Lezioni americane

Lezioni americane
Nel giugno 1984 Italo Calvino viene invitato dall’Università di Harvard per tenere sei lezioni di poetica: le famose “Norton Lectures”. L’invito viene rivolto a personalità di spicco della cultura mondiale che possono scegliere di discutere su un tema libero in forma seminariale. Fino a quel giorno il prestigioso ateneo di Cambridge, Massachussets non aveva esteso la proposta a nessun intellettuale italiano. Tra coloro i quali avevano preso cattedra nelle aule dell’università nordamericana figuravano personaggi del calibro di Eliot, Stravinskij, Borges e Paz. Lo scrittore italiano sceglie come titolo Six memos for the next millennium (tradotto nel sottotitolo) e declina questo proposito in sei grandi temi: Leggerezza, Rapidità, Esattezza, Visibilità, Molteplicità e Coerenza (l’ultima lezione non è stata mai scritta, data la prematura scomparsa dello stesso autore). Citando direttamente il preambolo, Calvino ci spiega come queste parole siano “valori o qualità o specificità della letteratura che gli stanno particolarmente a cuore”. Sembra strano che con così pochi elementi si possa parlare di molti dei nodi fondamentali che ancora oggi, dopo che il millennio è già più che passato (chi si ricorda delle catastrofiche profezie millenariste o del terrore del cosiddetto bug che avrebbe dovuto mandare in tilt i software dei computer di mezzo mondo?) ci condizionano, non solo come lettori, ma anche come uomini...

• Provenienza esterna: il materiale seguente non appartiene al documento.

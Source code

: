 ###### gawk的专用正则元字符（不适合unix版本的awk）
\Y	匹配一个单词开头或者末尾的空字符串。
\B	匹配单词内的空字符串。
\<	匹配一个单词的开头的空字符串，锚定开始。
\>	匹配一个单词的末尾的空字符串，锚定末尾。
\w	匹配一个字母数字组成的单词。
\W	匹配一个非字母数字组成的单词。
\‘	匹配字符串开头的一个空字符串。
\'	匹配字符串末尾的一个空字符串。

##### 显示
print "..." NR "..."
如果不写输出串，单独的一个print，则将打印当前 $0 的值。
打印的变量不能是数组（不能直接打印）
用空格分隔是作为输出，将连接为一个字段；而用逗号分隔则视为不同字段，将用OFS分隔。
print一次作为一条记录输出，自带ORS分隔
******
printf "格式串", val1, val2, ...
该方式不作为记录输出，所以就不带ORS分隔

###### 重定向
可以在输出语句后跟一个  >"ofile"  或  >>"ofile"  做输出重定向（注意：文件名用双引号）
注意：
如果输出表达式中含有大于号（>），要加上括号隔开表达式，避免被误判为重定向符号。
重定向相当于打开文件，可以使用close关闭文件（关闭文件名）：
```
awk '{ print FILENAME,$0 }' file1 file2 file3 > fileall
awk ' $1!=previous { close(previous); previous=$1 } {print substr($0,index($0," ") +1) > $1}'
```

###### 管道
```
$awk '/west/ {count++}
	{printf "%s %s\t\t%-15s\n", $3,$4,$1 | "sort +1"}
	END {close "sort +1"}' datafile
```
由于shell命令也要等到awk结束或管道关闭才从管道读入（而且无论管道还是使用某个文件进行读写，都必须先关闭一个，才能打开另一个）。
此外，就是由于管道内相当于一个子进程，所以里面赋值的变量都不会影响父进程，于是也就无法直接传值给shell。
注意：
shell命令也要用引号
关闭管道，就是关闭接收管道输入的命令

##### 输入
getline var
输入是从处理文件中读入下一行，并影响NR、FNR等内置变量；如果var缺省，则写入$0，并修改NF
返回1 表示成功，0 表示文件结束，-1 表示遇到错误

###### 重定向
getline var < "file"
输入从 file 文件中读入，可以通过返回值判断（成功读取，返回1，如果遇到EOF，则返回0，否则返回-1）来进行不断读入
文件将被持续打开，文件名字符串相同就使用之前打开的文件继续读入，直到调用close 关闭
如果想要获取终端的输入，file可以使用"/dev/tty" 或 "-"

Calvino viaggia attraverso i suoi autori preferiti (la tradizione delle fiabe italiane, Borges, Queneau, Gadda) e ci sorprende con analisi intrecciate di Dante, della scuola toscana, di Shakespeare o di Loyola e Proust, facendoci capire che il suo modo così essenziale e quasi minimalista di scrivere era fondato su basi che comprendevano un’infinita molteplicità di autori e storie. La sua poetica che muta dal neorealismo degli esordi, al folk della tradizione favolistica italiana fino alle prove sperimentali della cosiddetta fase combinatoria rispecchia un emblema del perfetto intellettuale post-moderno: sapersi muovere su una molteplicità di piani che rielaborano in maniera originale la tradizione e si confrontano con i problemi del contemporaneo, costruendo un’opera innovativa. La forza di questo piccolo grande saggio sta proprio nel centrare i problemi contro cui oggi molti scrittori ed operatori culturali si trovano a misurarsi, soprattutto nell’ipertesto che forma il world wide web: la leggerezza e la rapidità della scrittura contemporanea si riflettono quotidianamente nella rete, simbolo di un sistema codificato come ‘macchina da scrivere’ nella scrittura istantanea e senza mediazioni dei blog; l’esattezza e la visibilità sono alla base di un’informazione affidabile, risultando alla base del marketing di idee che contrappone giganti del calibro di Google e Microsoft per la definizione del motore di ricerca di riferimento. “Ogni vita è un’enciclopedia, una biblioteca, un inventario d’oggetti, un campionario di stili, dove tutto può essere continuamente rimescolato e riordinato in tutti i modi possibili”. Qui sta la chiave di un classico che ha ancora molte cose da dirci. Profetico.